Un profesor no es un recreacionista que deba entretener a unos jovencitos que papito y mamita malcriaron porque les inculcaron poco o nada de compromiso, disciplina, orden, honestidad, trabajo, lealtad, esfuerzo, perseverancia u otros valores. Un docente debe ser un guía que oriente y acompañe un proceso donde cada persona descubra lo quiere ser y cómo quiere serlo. Qué le gusta y cómo aportará ese gusto a su progreso, a su desarrollo en diversos ámbitos, sobre todo el personal; y a la construcción de nación y de mundo. Despertar ese poder que cada ser humano tiene de cambiar la realidad que le ha correspondido vivir y hacerlo consciente de que es un sujeto social e histórico, que será único e irrepetible si y sólo si logra ser consecuente entre lo que piensa, lo que dice y lo que hace. Eres lo que hagas, así de simple. Salirse de clase hace parte del libre albedrío y si los argumentos son válidos y expresados, es probable que sea el actuar necesario para cambiar la historia de esa clase. Pero cualquier otra actitud es una insolente vagabundería.
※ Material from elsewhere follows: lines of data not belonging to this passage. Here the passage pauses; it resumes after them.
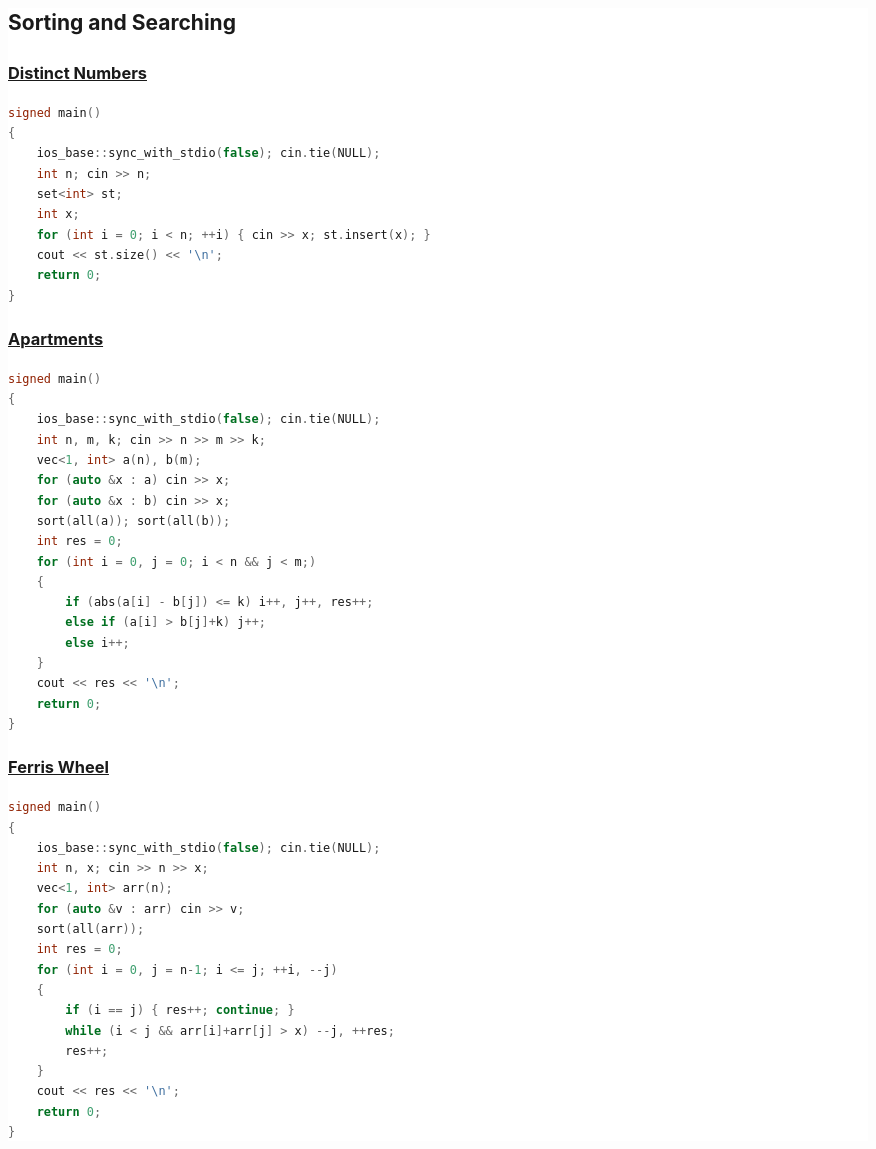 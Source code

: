 ## Sorting and Searching

### [Distinct Numbers](https://cses.fi/problemset/task/1621/)

```cpp
signed main()
{
    ios_base::sync_with_stdio(false); cin.tie(NULL);
    int n; cin >> n;
    set<int> st;
    int x;
    for (int i = 0; i < n; ++i) { cin >> x; st.insert(x); }
    cout << st.size() << '\n';
    return 0;
}
```

### [Apartments](https://cses.fi/problemset/task/1084/)

```cpp
signed main()
{
    ios_base::sync_with_stdio(false); cin.tie(NULL);
    int n, m, k; cin >> n >> m >> k;
    vec<1, int> a(n), b(m);
    for (auto &x : a) cin >> x;
    for (auto &x : b) cin >> x;
    sort(all(a)); sort(all(b));
    int res = 0;
    for (int i = 0, j = 0; i < n && j < m;)
    {
        if (abs(a[i] - b[j]) <= k) i++, j++, res++;
        else if (a[i] > b[j]+k) j++;
        else i++;
    }
    cout << res << '\n';
    return 0;
}
```

### [Ferris Wheel](https://cses.fi/problemset/task/1090/)

```cpp
signed main()
{
    ios_base::sync_with_stdio(false); cin.tie(NULL);
    int n, x; cin >> n >> x;
    vec<1, int> arr(n);
    for (auto &v : arr) cin >> v;
    sort(all(arr));
    int res = 0;
    for (int i = 0, j = n-1; i <= j; ++i, --j)
    {
        if (i == j) { res++; continue; }
        while (i < j && arr[i]+arr[j] > x) --j, ++res;
        res++;
    }
    cout << res << '\n';
    return 0;
}
```
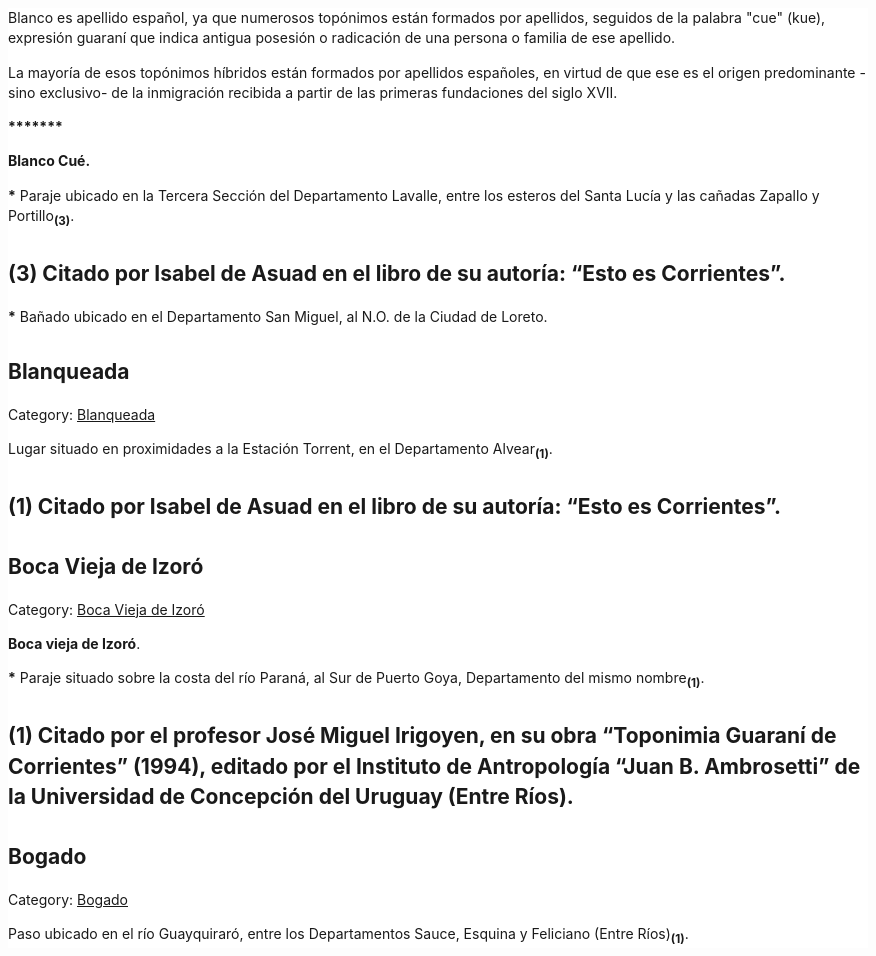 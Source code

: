 Blanco es apellido español, ya que numerosos topónimos están formados por apellidos, seguidos de la palabra "cue" (kue), expresión guaraní que indica antigua posesión o radicación de una persona o familia de ese apellido.

La mayoría de esos topónimos híbridos están formados por apellidos españoles, en virtud de que ese es el origen predominante -sino exclusivo- de la inmigración recibida a partir de las primeras fundaciones del siglo XVII.

**\*\*\*\*\*\*\***

**Blanco Cué.**  

**\*** Paraje ubicado en la Tercera Sección del Departamento Lavalle, entre los esteros del Santa Lucía y las cañadas Zapallo y Portillo<sub><strong>(3)</strong></sub>.

## **(3)** Citado por Isabel de Asuad en el libro de su autoría: “Esto es Corrientes”.

**\*** Bañado ubicado en el Departamento San Miguel, al N.O. de la Ciudad de Loreto.


## Blanqueada

Category: [Blanqueada](http://descubrircorrientes.com.ar/2012/index.php/3293-toponimia/a-b-c/blanqueada)

Lugar situado en proximidades a la Estación Torrent, en el Departamento Alvear<sub><strong>(1)</strong></sub>.

## **(1)** Citado por Isabel de Asuad en el libro de su autoría: “Esto es Corrientes”.


## Boca Vieja de Izoró

Category: [Boca Vieja de Izoró](http://descubrircorrientes.com.ar/2012/index.php/1097-toponimia/a-b-c/boca-vieja-de-izoro)

**Boca vieja de Izoró**.

**\*** Paraje situado sobre la costa del río Paraná, al Sur de Puerto Goya, Departamento del mismo nombre<sub><strong>(1)</strong></sub>.

## **(1)** Citado por el profesor José Miguel Irigoyen, en su obra “Toponimia Guaraní de Corrientes” (1994), editado por el Instituto de Antropología “Juan B. Ambrosetti” de la Universidad de Concepción del Uruguay (Entre Ríos).


## Bogado

Category: [Bogado](http://descubrircorrientes.com.ar/2012/index.php/3294-toponimia/a-b-c/bogado)

Paso ubicado en el río Guayquiraró, entre los Departamentos Sauce, Esquina y Feliciano (Entre Ríos)<sub><strong>(1)</strong></sub>.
Viene a mi memoria con esta coprológica anécdota una práctica cultural de los artistas franceses surgida en la París de la Edad Media, que era literalmente una mierda. En esos tiempos sólo podían ir al teatro las personas de las clases más pudientes, que acudían al mismo en coche de caballos. Entonces, si en la puerta del teatro había gran cantidad de mierda, significaba un lleno total, lo que podía suponer mucho éxito. De ahí que todavía muchos artistas se deseen suerte repitiendo la palabra mierda. Hoy en Colombia pagar una universidad privada es un privilegio. Ya no se ven montones de mierda, de caballo claro.